Updated on: April 4, 2024 · 4 min read
The resurgence of interest in plant patents stems from the fact that "new and improved," genetically modified crops are eligible for patents. These plants' patents have a significant impact on farming practices and the future of traditional, independent farmers across the country.
A plant patent is a patent like any other, except that it applies to new plants' varieties. According to the U.S. Plant Patent Act of 1930, revised in 1995, plant patents are valid for a period of 20 years from the date of filing. They permit the patent holder to control who grows the plant, how it is used, and even the plant's importation.
The original idea behind plant patents was to patent new varieties of plants created by asexual propagation. However, newly developed plants that produced seeds through sexual reproduction were not perceived as patentable under the system. Therefore, a sweeter corn developed by cross-breeding two corn seeds could not be patented under the old rules. This restriction on plant patents encouraged farmers to think collaboratively about developing new and improved food crops, which would benefit all growers, the agriculture industry, and American consumers.
A 2001 federal court case changed the rules. In J.E.M. AG Supply Inc., d/b/a Farm Advantage Inc. et al. v. Pioneer Hi-Bred International Inc., the US Supreme Court ruled that patents could be issued for plants developed through genetic engineering or other breeding techniques. As a result, most plant patents today are applied for and granted to genetically engineered crops mainly by large-scale corporate farms and agribusinesses. Furthermore, these plant patents are also issued for the DNA of the seed.
Traditionally farmers saved a portion of the seed from their crops to plant the next year or trade with other farmers. Most farmers referred to this practice as "farmer's rights." However, if there is a patent on the seed a farmer has grown, especially if the seed is genetically modified, the farmer may be prevented from saving the seed to plant the following year.
To continue to grow plant patented crops, farmers are often required to sign written contracts stating that they will not save any seed at all. Instead, they must annually purchase their seed from a biotech company rather than other farmers or local seed companies. In fact, seed stores are not the resourceful option they used to be, as larger companies buy them up to control seed sources. With the changes in plant patents, farmers' ancient rights and the traditional local seed stores will soon be things of the past.

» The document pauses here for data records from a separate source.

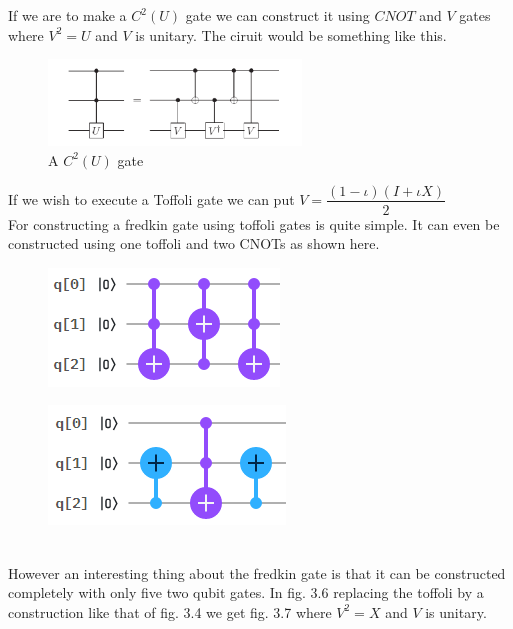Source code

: \documentclass{report}
\begin{document}
If we are to make a $C^2(U)$ gate we can construct it using $CNOT$ and $V$ gates where $V^2 = U$ and $V$ is unitary. The ciruit would be something like this.
\begin{figure}[ht]
    \centering
    \includegraphics[width = 0.6\textwidth]{images/unitary 2 control.png}
    \caption{A $C^2(U)$ gate}
\end{figure}
If we wish to execute a Toffoli gate we can put $V = \dfrac{(1 - \iota)(I + \iota{X})}{2}$\\
For constructing a fredkin gate using toffoli gates is quite simple. It can even be constructed using one toffoli and two CNOTs as shown here.\\
\begin{figure}[ht]
\centering
\begin{minipage}{.5\textwidth}
\centering
\includegraphics[width=.5\linewidth]{images/fredkin with toffoli.png}
\label{fig:test1}
\end{minipage}%
\begin{minipage}{.5\textwidth}
\centering
\includegraphics[width=.5\linewidth]{images/fredkin with cnot.png}
\label{fig:test2}
\end{minipage}
\end{figure}\\
However an interesting thing about the fredkin gate is that it can be constructed completely with only five two qubit gates. In fig. 3.6 replacing the toffoli by a construction like that of fig. 3.4 we get fig. 3.7 where $V^2 = X$ and $V$ is unitary.\\
\end{document}
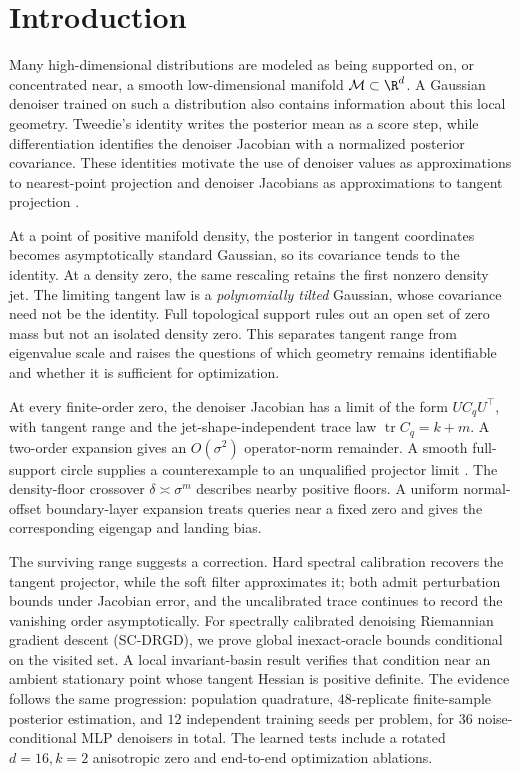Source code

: \documentclass[10pt]{article}
\theoremstyle{c2fup}
\newcommand{\M}{\mathcal{M}}
\newcommand{\tr}{\operatorname{tr}}
\begin{document}
\MakeTitleBox


\section{Introduction}
\label{sec:intro}

Many high-dimensional distributions are modeled as being supported on, or concentrated near, a smooth low-dimensional manifold $\M\subset\R^d$.  A Gaussian denoiser trained on such a distribution also contains information about this local geometry.  Tweedie's identity writes the posterior mean as a score step, while differentiation identifies the denoiser Jacobian with a normalized posterior covariance.  These identities motivate the use of denoiser values as approximations to nearest-point projection and denoiser Jacobians as approximations to tangent projection \citep{alain2014regularized,stanczuk2024diffusion,manor2024posterior,kharitenko2026landing,bamberger2026metric}.

At a point of positive manifold density, the posterior in tangent coordinates becomes asymptotically standard Gaussian, so its covariance tends to the identity.  At a density zero, the same rescaling retains the first nonzero density jet.  The limiting tangent law is a \emph{polynomially tilted} Gaussian, whose covariance need not be the identity.  Full topological support rules out an open set of zero mass but not an isolated density zero.  This separates tangent range from eigenvalue scale and raises the questions of which geometry remains identifiable and whether it is sufficient for optimization.

At every finite-order zero, the denoiser Jacobian has a limit of the form $UC_qU^\top$, with tangent range and the jet-shape-independent trace law $\tr C_q=k+m$.  A two-order expansion gives an $O(\sigma^2)$ operator-norm remainder.  A smooth full-support circle supplies a counterexample to an unqualified projector limit \citep{kharitenko2026landing}.  The density-floor crossover $\delta\asymp\sigma^m$ describes nearby positive floors.  A uniform normal-offset boundary-layer expansion treats queries near a fixed zero and gives the corresponding eigengap and landing bias.

The surviving range suggests a correction.  Hard spectral calibration recovers the tangent projector, while the soft filter approximates it; both admit perturbation bounds under Jacobian error, and the uncalibrated trace continues to record the vanishing order asymptotically.  For spectrally calibrated denoising Riemannian gradient descent (SC-DRGD), we prove global inexact-oracle bounds conditional on the visited set.  A local invariant-basin result verifies that condition near an ambient stationary point whose tangent Hessian is positive definite.  The evidence follows the same progression: population quadrature, $48$-replicate finite-sample posterior estimation, and $12$ independent training seeds per problem, for $36$ noise-conditional MLP denoisers in total.  The learned tests include a rotated $d=16,k=2$ anisotropic zero and end-to-end optimization ablations.
\end{document}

Along with the changes in practice and seed purchasing, farmers are, by necessity, developing an improved understanding of licenses and technology user agreements issued by seed companies that sell patented seeds.
Understanding these agreements is becoming critical as farmers begin to face lawsuits over patent infringement. In recent cases involving genetically modified, patented corn, farmers were considered liable for inadvertent cross-pollination between their non-patented crops and patented crops grown nearby.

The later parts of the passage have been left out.